If you want practical help tell us the specific jobs you are being asked to do and people can give you advice.

Baggingarea · 16/10/2020 10:48

Did she do any tasks/errands for your wedding OP? Did she attend your wedding and have to fork out for it?

If not maybe use timescales as an excuse or get your DH on the to do list!

Sedlescombe · 16/10/2020 10:48

[quote scrappydappydoooooo]**@taraRoo* There is no sign of any vaccine and even if there is one it would be in the early stages.*

You are so very, very wrong on this. PfizerBiontech, Oxford/AstraZeneca and even Moderna are all nearing the end of phase 3 trials and on rolling review for early approval. The first two are expected to become available to the public this winter. Possibly as soon as December for priority groups, almost certainly by February. The UK mass vaccination planning, is prepared to start in December with an ambitious goal to be near completion by Easter. It's an excellent well thought out plan with every chance of succeeding.

We will still have to wait another few weeks before we know if the front-running vaccines will definitely be safe and effective enough to be given EUA licensing. But P/Bt have just started paediatric testing for children of 12+ and they sure as hell wouldn't be experimenting on children if they weren't massively confident.[/quote]
Sorry Scrappy but I think you are being aspirational at best. The last quote I saw had the CEO of Astra Zeneca saying a vaccine this year was "possible". There are huge uncertainties and I wouldn't be making plans on it "almost certainly being February". The scientists dont know so I am pretty certain none of us do

derxa · 16/10/2020 10:49

Not buying it

MoonJelly · 16/10/2020 10:50

@Hrps

There is a really really strong family pressure to do these jobs particularly as the viewpoint seems to be that as she didn't get her day so we need to pull together to make her next one perfect.
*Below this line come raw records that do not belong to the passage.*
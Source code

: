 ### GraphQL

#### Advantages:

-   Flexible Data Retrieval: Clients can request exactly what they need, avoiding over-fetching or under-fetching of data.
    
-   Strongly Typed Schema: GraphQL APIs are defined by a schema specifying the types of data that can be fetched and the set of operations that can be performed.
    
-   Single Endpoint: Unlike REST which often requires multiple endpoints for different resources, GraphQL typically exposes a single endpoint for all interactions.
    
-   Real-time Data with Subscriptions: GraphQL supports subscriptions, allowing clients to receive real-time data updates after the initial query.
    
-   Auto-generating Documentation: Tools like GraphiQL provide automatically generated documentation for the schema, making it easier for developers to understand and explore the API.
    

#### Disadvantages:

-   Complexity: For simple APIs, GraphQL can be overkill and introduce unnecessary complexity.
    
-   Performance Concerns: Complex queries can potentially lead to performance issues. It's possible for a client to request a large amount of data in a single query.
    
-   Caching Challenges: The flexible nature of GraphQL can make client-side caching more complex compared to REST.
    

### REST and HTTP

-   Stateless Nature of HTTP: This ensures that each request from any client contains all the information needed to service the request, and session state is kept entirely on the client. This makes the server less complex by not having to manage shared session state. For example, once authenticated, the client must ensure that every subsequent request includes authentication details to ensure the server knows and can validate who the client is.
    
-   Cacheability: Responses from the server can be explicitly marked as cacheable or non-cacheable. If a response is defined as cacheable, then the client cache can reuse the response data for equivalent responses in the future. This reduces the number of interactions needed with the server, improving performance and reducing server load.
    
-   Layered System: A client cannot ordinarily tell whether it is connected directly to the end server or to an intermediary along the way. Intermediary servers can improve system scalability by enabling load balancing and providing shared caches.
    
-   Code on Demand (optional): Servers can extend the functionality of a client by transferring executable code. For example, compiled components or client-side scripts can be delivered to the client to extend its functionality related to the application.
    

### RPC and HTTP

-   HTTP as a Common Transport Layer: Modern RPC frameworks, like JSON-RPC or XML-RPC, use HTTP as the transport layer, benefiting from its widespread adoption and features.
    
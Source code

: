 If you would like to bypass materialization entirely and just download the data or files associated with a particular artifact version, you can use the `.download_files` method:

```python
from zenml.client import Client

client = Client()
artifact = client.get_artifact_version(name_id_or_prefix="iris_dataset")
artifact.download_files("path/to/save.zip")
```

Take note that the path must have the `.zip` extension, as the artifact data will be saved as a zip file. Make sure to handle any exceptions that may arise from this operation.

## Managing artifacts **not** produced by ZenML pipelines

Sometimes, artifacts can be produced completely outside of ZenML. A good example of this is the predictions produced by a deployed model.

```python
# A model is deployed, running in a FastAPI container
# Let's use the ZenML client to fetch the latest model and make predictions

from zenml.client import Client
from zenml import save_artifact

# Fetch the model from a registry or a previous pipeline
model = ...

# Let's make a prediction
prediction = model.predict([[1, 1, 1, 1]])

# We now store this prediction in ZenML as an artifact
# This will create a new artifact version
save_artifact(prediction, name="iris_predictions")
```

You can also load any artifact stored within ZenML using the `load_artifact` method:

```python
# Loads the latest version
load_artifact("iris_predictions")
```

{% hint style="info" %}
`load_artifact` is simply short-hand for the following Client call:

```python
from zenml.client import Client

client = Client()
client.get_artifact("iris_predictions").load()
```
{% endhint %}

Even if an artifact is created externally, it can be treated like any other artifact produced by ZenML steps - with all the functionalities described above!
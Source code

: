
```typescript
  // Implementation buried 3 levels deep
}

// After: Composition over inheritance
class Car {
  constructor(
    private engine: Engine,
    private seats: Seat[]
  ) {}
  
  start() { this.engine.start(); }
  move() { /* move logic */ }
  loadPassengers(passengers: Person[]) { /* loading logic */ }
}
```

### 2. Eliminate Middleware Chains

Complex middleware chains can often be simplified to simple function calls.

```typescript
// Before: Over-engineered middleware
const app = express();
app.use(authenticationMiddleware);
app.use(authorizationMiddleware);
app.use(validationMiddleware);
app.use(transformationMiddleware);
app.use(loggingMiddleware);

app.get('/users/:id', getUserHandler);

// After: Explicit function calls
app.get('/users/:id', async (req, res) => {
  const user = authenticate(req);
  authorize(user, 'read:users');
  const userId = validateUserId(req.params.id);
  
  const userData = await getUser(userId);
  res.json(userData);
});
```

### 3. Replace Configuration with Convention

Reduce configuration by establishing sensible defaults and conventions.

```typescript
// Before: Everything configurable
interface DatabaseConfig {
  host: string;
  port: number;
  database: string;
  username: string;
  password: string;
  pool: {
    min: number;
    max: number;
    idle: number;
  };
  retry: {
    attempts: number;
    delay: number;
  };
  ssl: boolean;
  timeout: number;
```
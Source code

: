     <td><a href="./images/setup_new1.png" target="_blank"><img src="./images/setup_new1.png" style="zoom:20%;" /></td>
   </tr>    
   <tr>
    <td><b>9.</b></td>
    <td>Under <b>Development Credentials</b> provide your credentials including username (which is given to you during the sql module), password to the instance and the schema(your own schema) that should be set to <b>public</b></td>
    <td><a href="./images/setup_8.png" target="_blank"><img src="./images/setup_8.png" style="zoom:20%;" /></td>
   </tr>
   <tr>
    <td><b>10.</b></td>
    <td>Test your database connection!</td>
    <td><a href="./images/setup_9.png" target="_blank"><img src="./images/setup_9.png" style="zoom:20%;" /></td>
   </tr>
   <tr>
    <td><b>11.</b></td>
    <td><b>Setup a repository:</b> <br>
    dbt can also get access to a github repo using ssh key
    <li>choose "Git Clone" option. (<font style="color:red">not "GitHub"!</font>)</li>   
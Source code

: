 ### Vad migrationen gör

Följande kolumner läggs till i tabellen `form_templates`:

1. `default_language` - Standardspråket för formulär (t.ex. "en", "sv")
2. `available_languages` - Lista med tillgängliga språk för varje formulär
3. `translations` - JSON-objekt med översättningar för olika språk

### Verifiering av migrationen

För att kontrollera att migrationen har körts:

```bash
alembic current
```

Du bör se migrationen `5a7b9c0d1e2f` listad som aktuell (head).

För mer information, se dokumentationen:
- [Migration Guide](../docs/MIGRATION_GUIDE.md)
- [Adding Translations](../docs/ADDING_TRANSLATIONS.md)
I've tried wiggling out of jobs and even saying a flat out no but each time in guilt tripped because we managed to make our wedding work on the original day we had planned.

This is ridiculous. All the planning and work in the world won't make her big wedding happen if ultimately the law prevents it. Nor will it jinx the wedding if you leave printing the orders of service until nearer the date. For goodness sake, tell the family to stand back and use some common sense - and that you refuse to be guilt tripped for applying common sense yourself.